2015-08-28 11:45:18

by Horia Geantă

[permalink] [raw]
Subject: [RFC][PATCH 0/2] crypto: caam - Revamp I/O accessors

(Part of the) I/O accessors in caam driver are PPC-specific.
Use io{read,write}XX[be] instead.

While here, prepare for "mixed" endianness platforms (like ARMv8-based
LS1043A), where caam endianness (big) does not match the endianness
of the core (little).

1st patch adds 64-bit accessors for arm64.

2nd patch updates the I/O accessors in the caam driver.

Horia Geantă (2):
arm64: add ioread64be and iowrite64be macros
crypto: caam - handle core endianness != caam endianness

arch/arm64/include/asm/io.h | 4 ++-
drivers/crypto/caam/caamhash.c | 5 +--
drivers/crypto/caam/ctrl.c | 2 +-
drivers/crypto/caam/desc.h | 9 ++++-
drivers/crypto/caam/desc_constr.h | 42 +++++++++++++++--------
drivers/crypto/caam/jr.c | 8 ++---
drivers/crypto/caam/regs.h | 72 ++++++++++++++++++++++++++++-----------
drivers/crypto/caam/sg_sw_sec4.h | 10 +++---
8 files changed, 105 insertions(+), 47 deletions(-)

--
2.4.4


2015-08-28 11:50:11

by Horia Geantă

[permalink] [raw]
Subject: [RFC][PATCH 1/2] arm64: add ioread64be and iowrite64be macros

This will allow device drivers to consistently use io{read,write}XXbe
macros also for 64-bit accesses.

Signed-off-by: Alex Porosanu <[email protected]>
Signed-off-by: Horia Geantă <[email protected]>
---
arch/arm64/include/asm/io.h | 4 +++-
1 file changed, 3 insertions(+), 1 deletion(-)
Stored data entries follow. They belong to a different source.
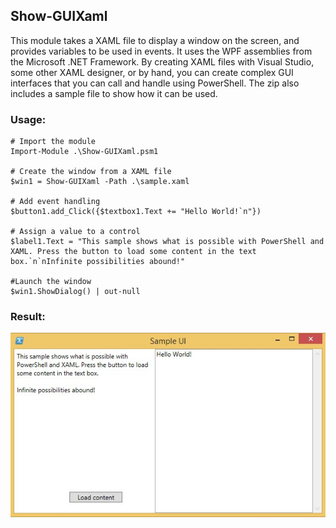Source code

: ## Show-GUIXaml

This module takes a XAML file to display a window on the screen, and provides variables to be used in events. It uses the WPF assemblies from the Microsoft .NET Framework. By creating XAML files with Visual Studio, some other XAML designer, or by hand, you can create complex GUI interfaces that you can call and handle using PowerShell. The zip also includes a sample file to show how it can be used.

### Usage:

    # Import the module
    Import-Module .\Show-GUIXaml.psm1
    
    # Create the window from a XAML file
    $win1 = Show-GUIXaml -Path .\sample.xaml
    
    # Add event handling
    $button1.add_Click({$textbox1.Text += "Hello World!`n"})
    
    # Assign a value to a control
    $label1.Text = "This sample shows what is possible with PowerShell and XAML. Press the button to load some content in the text box.`n`nInfinite possibilities abound!"
    
    #Launch the window
    $win1.ShowDialog() | out-null

### Result:

![](sample.jpg)
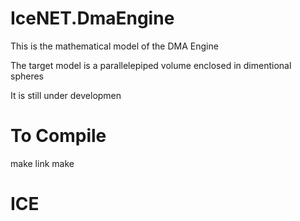 # IceNET.DmaEngine

This is the mathematical model of the DMA Engine

The target model is a parallelepiped volume enclosed in dimentional spheres

It is still under developmen

# To Compile

make link
make

# ICE
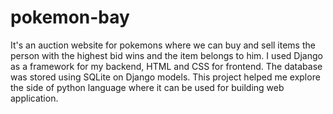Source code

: # pokemon-bay
It's an auction website for pokemons where we can buy and sell items the person with the highest bid wins and the item belongs to him.
I used Django as a framework for my backend, HTML and CSS for frontend. The database was stored using SQLite on Django models.
This project helped me explore the side of python language where it can be used for building web application.
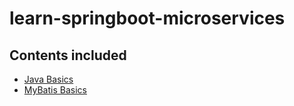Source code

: # learn-springboot-microservices

## Contents included

- [Java Basics](mybatis-basics.md)
- [MyBatis Basics](#)
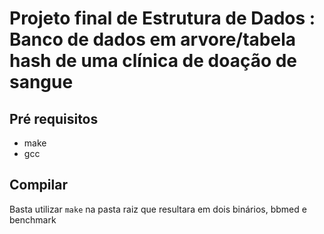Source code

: <h1>Projeto final de Estrutura de Dados : Banco de dados em arvore/tabela hash de uma clínica de doação de sangue</h1>

<h2>Pré requisitos</h2>
<ul>
	<li>make</li>
	<li>gcc</li>
</ul>

<h2>Compilar</h2>
<p>Basta utilizar <code>make</code> na pasta raiz que resultara em dois binários, bbmed e benchmark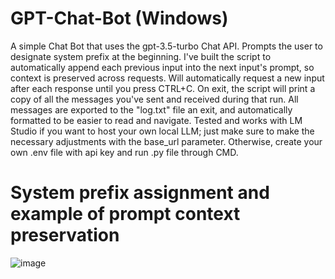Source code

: # GPT-Chat-Bot (Windows)
A simple Chat Bot that uses the gpt-3.5-turbo Chat API. Prompts the user to designate system prefix at the beginning. I've built the script to automatically append each previous input into the next input's prompt, so context is preserved across requests. Will automatically request a new input after each response until you press CTRL+C. On exit, the script will print a copy of all the messages you've sent and received during that run. All messages are exported to the "log.txt" file an exit, and automatically formatted to be easier to read and navigate. Tested and works with LM Studio if you want to host your own local LLM; just make sure to make the necessary adjustments with the base_url parameter. Otherwise, create your own .env file with api key and run .py file through CMD. 

# System prefix assignment and example of prompt context preservation
![image](https://github.com/G0-4/GPT-Chat-Bot-Windows-/assets/106123404/2ceaadae-0a1a-42d2-a134-f3df8ed4a55c)
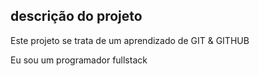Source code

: <h2> descrição do projeto</h2>

<p> Este projeto se trata de um aprendizado de GIT & GITHUB</p>
<span> Eu sou um programador fullstack</span>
diff --git a/arch/arm64/include/asm/io.h b/arch/arm64/include/asm/io.h
index 44be1e03ed65..9b6e408cfa51 100644
--- a/arch/arm64/include/asm/io.h
+++ b/arch/arm64/include/asm/io.h
@@ -174,13 +174,15 @@ extern void __iomem *ioremap_cache(phys_addr_t phys_addr, size_t size);
#define iounmap __iounmap

/*
- * io{read,write}{16,32}be() macros
+ * io{read,write}{16,32,64}be() macros
*/
#define ioread16be(p) ({ __u16 __v = be16_to_cpu((__force __be16)__raw_readw(p)); __iormb(); __v; })
#define ioread32be(p) ({ __u32 __v = be32_to_cpu((__force __be32)__raw_readl(p)); __iormb(); __v; })
+#define ioread64be(p) ({ __u64 __v = be64_to_cpu((__force __be64)__raw_readq(p)); __iormb(); __v; })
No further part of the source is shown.